Dans une petite ville frontière de la Pologne, que les Prussiens possédaient autrefois, les deux seuls officiers étaient un vieux capitaine invalide et le chef de l’octroi. Tous les deux se rendaient chaque jour à cinq heures précises dans la seule taverne de l’endroit et allaient prendre place dans une chambre expressément réservée pour eux. Le chef de l’octroi était ordinairement assis un pot de bière devant lui et la pipe à la bouche quand entrait le capitaine. Celui-ci s’asseyait en disant au chef de l’octroi assis en face de lui :

— Comment vous va, camarade ?

Puis il allumait sa pipe déjà bourrée d’avance, tirait une gazette de sa poche, commençait à lire attentivement la feuille, et la passait la passait, quand il l’avait terminée, au chef de l’octroi, qui la lisait à son tour. Sans se dire un seul mot, ils se lançaient des bouffées de tabac au visage jusqu’au coup de huit heures ; alors le chef de l’octroi se levait, débourrait sa pipe, et quittait la taverne en disant :

— Cela va assez bien, camarade !

Tous les deux nommaient très-sérieusement ce club Notre-Ressource.

— L’histoire est charmante ! dit Théodore.

— Voyons, dit Cyprien, tressons de nouveau ce lien que nous avons filé pendant douze années sans nous inquiéter si nous n’avons plus les mêmes costumes. Je donne ma voix à la proposition avancée par Oltmar de nous réunir une fois par semaine un jour convenu.

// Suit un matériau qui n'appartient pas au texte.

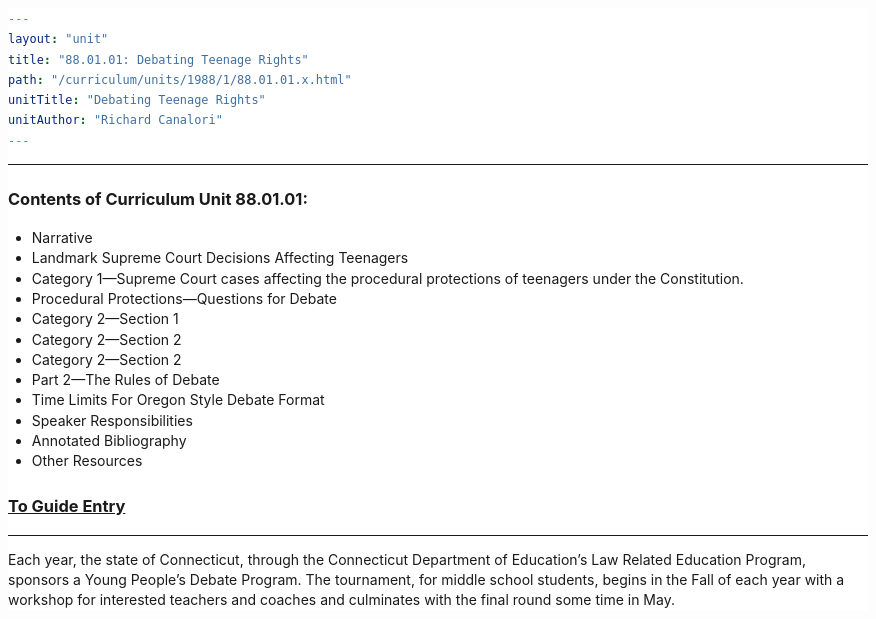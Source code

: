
 ```yaml
---
layout: "unit"
title: "88.01.01: Debating Teenage Rights"
path: "/curriculum/units/1988/1/88.01.01.x.html"
unitTitle: "Debating Teenage Rights"
unitAuthor: "Richard Canalori"
---
```

<body>
<hr/>
<h3>
Contents of Curriculum Unit 88.01.01:
</h3>
<ul>
<li>
Narrative
</li>
<li>
Landmark Supreme Court Decisions Affecting Teenagers
</li>
<li>
Category 1—Supreme Court cases affecting the procedural protections of teenagers under the Constitution.
</li>
<li>
Procedural Protections—Questions for Debate
</li>
<li>
Category 2—Section 1
</li>
<li>
Category 2—Section 2
</li>
<li>
Category 2—Section 2
</li>
<li>
Part 2—The Rules of Debate
</li>
<li>
Time Limits For Oregon Style Debate Format
</li>
<li>
Speaker Responsibilities
</li>
<li>
Annotated Bibliography
</li>
<li>
Other Resources
</li>
</ul>
<h3>
<a href="../../../guides/1988/1/88.01.01.x.html">
To Guide Entry
</a>
</h3>
<hr/>
Each year, the state of Connecticut, through the Connecticut Department of Education’s Law Related Education Program, sponsors a Young People’s Debate Program. The tournament, for middle school students, begins in the Fall of each year with a workshop for interested teachers and coaches and culminates with the final round some time in May.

— Accordé ! s’écria Lothaire ; et pour sortir de suite d’une foule d’observations de tout genre, Cyprien va nous raconter ce qui lui trotte dans l’esprit et le rend si sérieux.

— Rien pourtant, reprit Cyprien, ne serait moins propre à nous rendre notre ancienne gaieté que le récit de l’aventure qui me préoccupe en ne moment. Vous la trouverez étrange et sans intérêt. Il y là un caractère très-sombre, et j’y joue continuellement un mauvais rôle.

— Raconte toujours, s’écria Théodore.

— Soit, répondit Cyprien. Et après avoir regardé devant lui pendant quelques minutes, il commença ainsi :


SÉRAPION.

— Vous savez que je demeurai quelque temps (Il y a de cela plusieurs années) à B…, localité située dans la plus gracieuse contrée du sud de l’Allemagne. Selon ma coutume, j’entreprenais seul et sans guide de grandes promenades. Il arriva qu’une fois je pénétrai dans une épaisse forêt, et là plus je cherchais chemin et sentier, plus je perdais jusqu’à la moindre trace du pas des hommes. Enfin la forêt devint moins serrée, et j’aperçus devant moi, à peu de distance, un homme en robe brune d’hermite, un large chapeau de paille sur la tête, la barbe longue et en désordre. Il était assis sur un morceau de rocher, tout près d’un précipice. Les mains jointes, il regardait tout pensif les lointains. Cette apparition avait quelque chose d’inusité, d’étrange ; je me sentis un léger frisson, et il est difficile de s’en garantir lorsqu’on voit tout à coup en réalité une chose que l’on n’a seulement vue jusqu’alors que dans des gravures ou des livres.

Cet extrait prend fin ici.